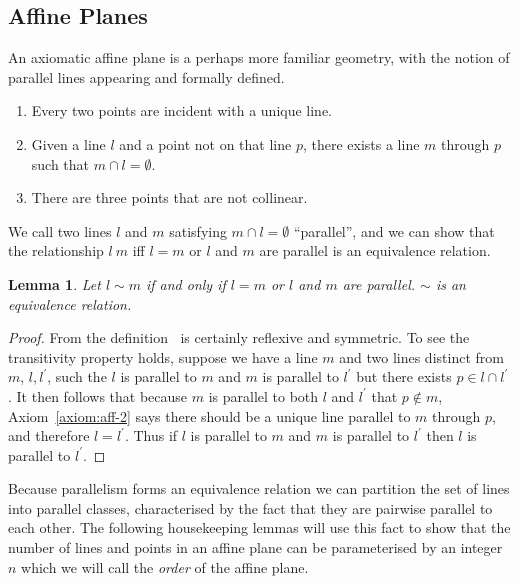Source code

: \documentclass{article}
\newtheorem{lemma}{Lemma}
\begin{document}
    \subsection{Affine Planes}

    An axiomatic affine plane is a perhaps more familiar geometry, with the notion of parallel lines appearing and formally defined.

    \begin{enumerate}[label=Axiom \arabic*.]
        \item Every two points are incident with a unique line.~\label{axiom:aff-1}
        \item Given a line \(l\) and a point not on that line \(p\), there exists a line \(m\) through \(p\) such that \(m \cap l = \emptyset\).~\label{axiom:aff-2}
        \item There are three points that are not collinear.~\label{axiom:aff-3}
    \end{enumerate}

    We call two lines \(l\) and \(m\) satisfying \(m \cap l = \emptyset\) “parallel”, and we can show that the relationship \(l ~ m\) iff \(l = m\) or \(l\) and \(m\) are parallel is an equivalence relation.

    \begin{lemma}\label{lemma:parallel}
        Let \(l \sim m\) if and only if \(l = m\) or \(l\) and \(m\) are parallel. \(\sim\) is an equivalence relation.
    \end{lemma}
    \begin{proof}
      From the definition \(~\) is certainly reflexive and symmetric. To see the transitivity property holds, suppose we have a line \(m\) and two lines distinct from \(m\), \(l, l^{\prime}\), such the \(l\) is parallel to \(m\) and \(m\) is parallel to \(l^{\prime}\) but there exists \(p \in l \cap l^{\prime}\).
      It then follows that because \(m\) is parallel to both \(l\) and \(l^{\prime}\) that \(p \notin m\), Axiom~\ref{axiom:aff-2} says there should be a unique line parallel to \(m\) through \(p\), and therefore \(l = l^{\prime}\). Thus if \(l\) is parallel to \(m\) and \(m\) is parallel to \(l^{\prime}\) then \(l\) is parallel to \(l^{\prime}\).
    \end{proof}

    Because parallelism forms an equivalence relation we can partition the set of lines into parallel classes, characterised by the fact that they are pairwise parallel to each other. The following housekeeping lemmas will use this fact to show that the number of lines and points in an affine plane can be parameterised by an integer \(n\) which we will call the \textit{order} of the affine plane.
\end{document}
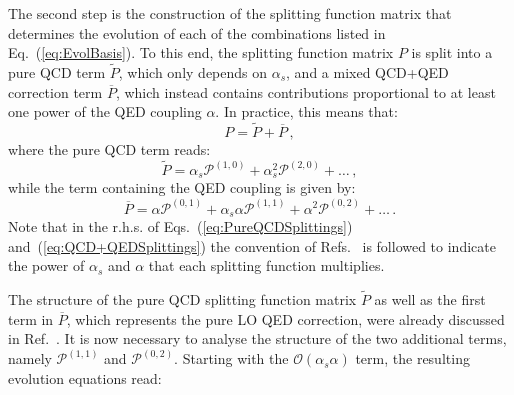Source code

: The second step is the construction of the splitting function matrix
that determines the evolution of each of the combinations listed in
Eq.~(\ref{eq:EvolBasis}). To this end, the splitting function matrix
$P$ is split into a pure QCD term $\widetilde{P}$, which only depends
on $\alpha_s$, and a mixed QCD+QED correction term $\overline{P}$,
which instead contains contributions proportional to at least one
power of the QED coupling $\alpha$. In practice, this means that:
\begin{equation}
P = \widetilde{P} + \overline{P}\,,
\end{equation}
where the pure QCD term reads:
\begin{equation}\label{eq:PureQCDSplittings}
\widetilde{P} = \alpha_s \mathcal{P}^{(1,0)} + \alpha_s^2 \mathcal{P}^{(2,0)}+\dots\, ,
\end{equation}
while the term containing the QED coupling is given by:
\begin{equation}\label{eq:QCD+QEDSplittings}
\overline{P} = \alpha \mathcal{P}^{(0,1)} + \alpha_s\alpha \mathcal{P}^{(1,1)}+\alpha^2 \mathcal{P}^{(0,2)} + \dots \, .
\end{equation}
Note that in the r.h.s. of Eqs.~(\ref{eq:PureQCDSplittings})
and~(\ref{eq:QCD+QEDSplittings}) the convention of
Refs.~\cite{deFlorian:2015ujt,deFlorian:2016gvk} is followed to
indicate the power of $\alpha_s$ and $\alpha$ that each splitting
function multiplies.

The structure of the pure QCD splitting function matrix
$\widetilde{P}$ as well as the first term in $\overline{P}$, which
represents the pure LO QED correction, were already discussed in
Ref.~\cite{Bertone:2015lqa}. It is now necessary to analyse the
structure of the two additional terms, namely $\mathcal{P}^{(1,1)}$
and $\mathcal{P}^{(0,2)}$. Starting with the
$\mathcal{O}(\alpha_s\alpha)$ term, the resulting evolution equations
read:

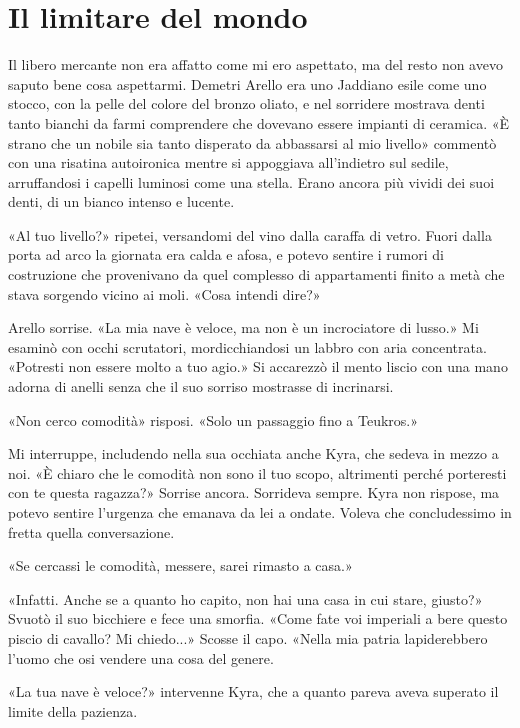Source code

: \chapter{Il limitare del mondo}

Il libero mercante non era affatto come mi ero aspettato, ma del resto
non avevo saputo bene cosa aspettarmi. Demetri Arello era uno Jaddiano
esile come uno stocco, con la pelle del colore del bronzo oliato, e nel
sorridere mostrava denti tanto bianchi da farmi comprendere che dovevano
essere impianti di ceramica. «È strano che un nobile sia tanto disperato
da abbassarsi al mio livello» commentò con una risatina autoironica
mentre si appoggiava all'indietro sul sedile, arruffandosi i capelli
luminosi come una stella. Erano ancora più vividi dei suoi denti, di un
bianco intenso e lucente.

«Al tuo livello?» ripetei, versandomi del vino dalla caraffa di vetro.
Fuori dalla porta ad arco la giornata era calda e afosa, e potevo
sentire i rumori di costruzione che provenivano da quel complesso di
appartamenti finito a metà che stava sorgendo vicino ai moli. «Cosa
intendi dire?»

Arello sorrise. «La mia nave è veloce, ma non è un incrociatore di
lusso.» Mi esaminò con occhi scrutatori, mordicchiandosi un labbro con
aria concentrata. «Potresti non essere molto a tuo agio.» Si accarezzò
il mento liscio con una mano adorna di anelli senza che il suo sorriso
mostrasse di incrinarsi.

«Non cerco comodità» risposi. «Solo un passaggio fino a Teukros.»

Mi interruppe, includendo nella sua occhiata anche Kyra, che sedeva in
mezzo a noi. «È chiaro che le comodità non sono il tuo scopo, altrimenti
perché porteresti con te questa ragazza?» Sorrise ancora. Sorrideva
sempre. Kyra non rispose, ma potevo sentire l'urgenza che emanava da lei
a ondate. Voleva che concludessimo in fretta quella conversazione.

«Se cercassi le comodità, messere, sarei rimasto a casa.»

«Infatti. Anche se a quanto ho capito, non hai una casa in cui stare,
giusto?» Svuotò il suo bicchiere e fece una smorfia. «Come fate voi
imperiali a bere questo piscio di cavallo? Mi chiedo...» Scosse il capo.
«Nella mia patria lapiderebbero l'uomo che osi vendere una cosa del
genere.

«La tua nave è veloce?» intervenne Kyra, che a quanto pareva aveva
superato il limite della pazienza.

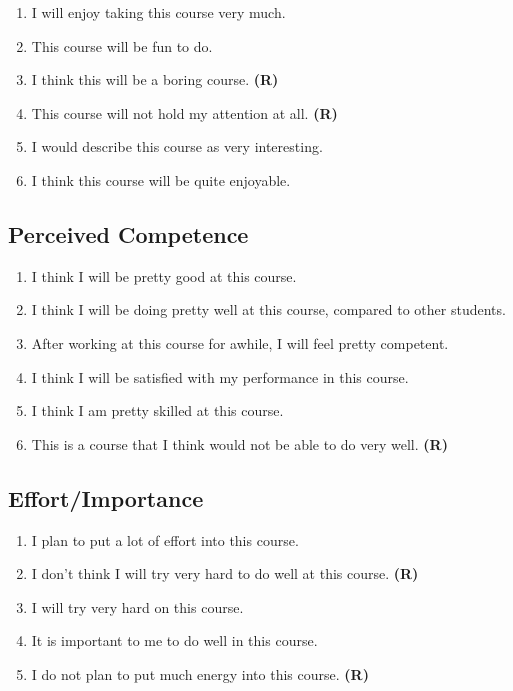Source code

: \documentclass[letterpaper, nobind]{templates/ociamthesis}
\providecommand{\tightlist}{%
  \setlength{\itemsep}{0pt}\setlength{\parskip}{0pt}}
\begin{document}
\begin{enumerate}
\def\labelenumi{\arabic{enumi}.}
\tightlist
\item
  I will enjoy taking this course very much.
\item
  This course will be fun to do.
\item
  I think this will be a boring course. \textbf{(R)}
\item
  This course will not hold my attention at all. \textbf{(R)}
\item
  I would describe this course as very interesting.
\item
  I think this course will be quite enjoyable.
\end{enumerate}

\hypertarget{perceived-competence}{%
\subsection{Perceived Competence}\label{perceived-competence}}

\begin{enumerate}
\def\labelenumi{\arabic{enumi}.}
\tightlist
\item
  I think I will be pretty good at this course.
\item
  I think I will be doing pretty well at this course, compared to other students.
\item
  After working at this course for awhile, I will feel pretty competent.
\item
  I think I will be satisfied with my performance in this course.
\item
  I think I am pretty skilled at this course.
\item
  This is a course that I think would not be able to do very well. \textbf{(R)}
\end{enumerate}

\hypertarget{effortimportance}{%
\subsection{Effort/Importance}\label{effortimportance}}

\begin{enumerate}
\def\labelenumi{\arabic{enumi}.}
\tightlist
\item
  I plan to put a lot of effort into this course.
\item
  I don't think I will try very hard to do well at this course. \textbf{(R)}
\item
  I will try very hard on this course.
\item
  It is important to me to do well in this course.
\item
  I do not plan to put much energy into this course. \textbf{(R)}
\end{enumerate}
\end{document}
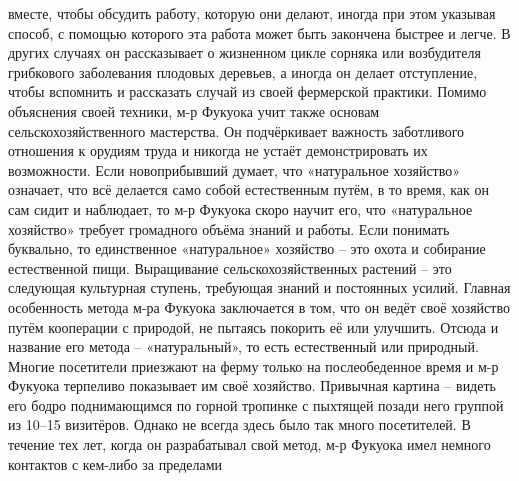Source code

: \documentclass[a4paper]{book}
\begin{document}
вместе, чтобы обсудить работу, которую они делают, иногда при этом указывая способ, с
помощью которого эта работа может быть закончена быстрее и легче. В других случаях он
рассказывает о жизненном цикле сорняка или возбудителя грибкового заболевания плодовых
деревьев, а иногда он делает отступление, чтобы вспомнить и рассказать случай из своей
фермерской практики. Помимо объяснения своей техники, м-р Фукуока учит также основам
сельскохозяйственного мастерства. Он подчёркивает важность заботливого отношения к
орудиям труда и никогда не устаёт демонстрировать их возможности.
Если новоприбывший думает, что «натуральное хозяйство» означает, что всё делается
само собой естественным путём, в то время, как он сам сидит и наблюдает, то м-р Фукуока
скоро научит его, что «натуральное хозяйство» требует громадного объёма знаний и работы.
Если понимать буквально, то единственное «натуральное» хозяйство – это охота и собирание
естественной пищи. Выращивание сельскохозяйственных растений – это следующая
культурная ступень, требующая знаний и постоянных усилий. Главная особенность метода
м-ра Фукуока заключается в том, что он ведёт своё хозяйство путём кооперации с природой,
не пытаясь покорить её или улучшить. Отсюда и название его метода – «натуральный», то
есть естественный или природный.
Многие посетители приезжают на ферму только на послеобеденное время и м-р
Фукуока терпеливо показывает им своё хозяйство. Привычная картина – видеть его бодро
поднимающимся по горной тропинке с пыхтящей позади него группой из 10–15 визитёров.
Однако не всегда здесь было так много посетителей. В течение тех лет, когда он
разрабатывал свой метод, м-р Фукуока имел немного контактов с кем-либо за пределами
\end{document}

══════

| WORK INSTRUCTIONS |
For the word "such", return every line of the records that holds it.

| EXPECTED ANSWER |
        \item Given a line \(l\) and a point not on that line \(p\), there exists a line \(m\) through \(p\) such that \(m \cap l = \emptyset\).~\label{axiom:aff-2}
      From the definition \(~\) is certainly reflexive and symmetric. To see the transitivity property holds, suppose we have a line \(m\) and two lines distinct from \(m\), \(l, l^{\prime}\), such the \(l\) is parallel to \(m\) and \(m\) is parallel to \(l^{\prime}\) but there exists \(p \in l \cap l^{\prime}\).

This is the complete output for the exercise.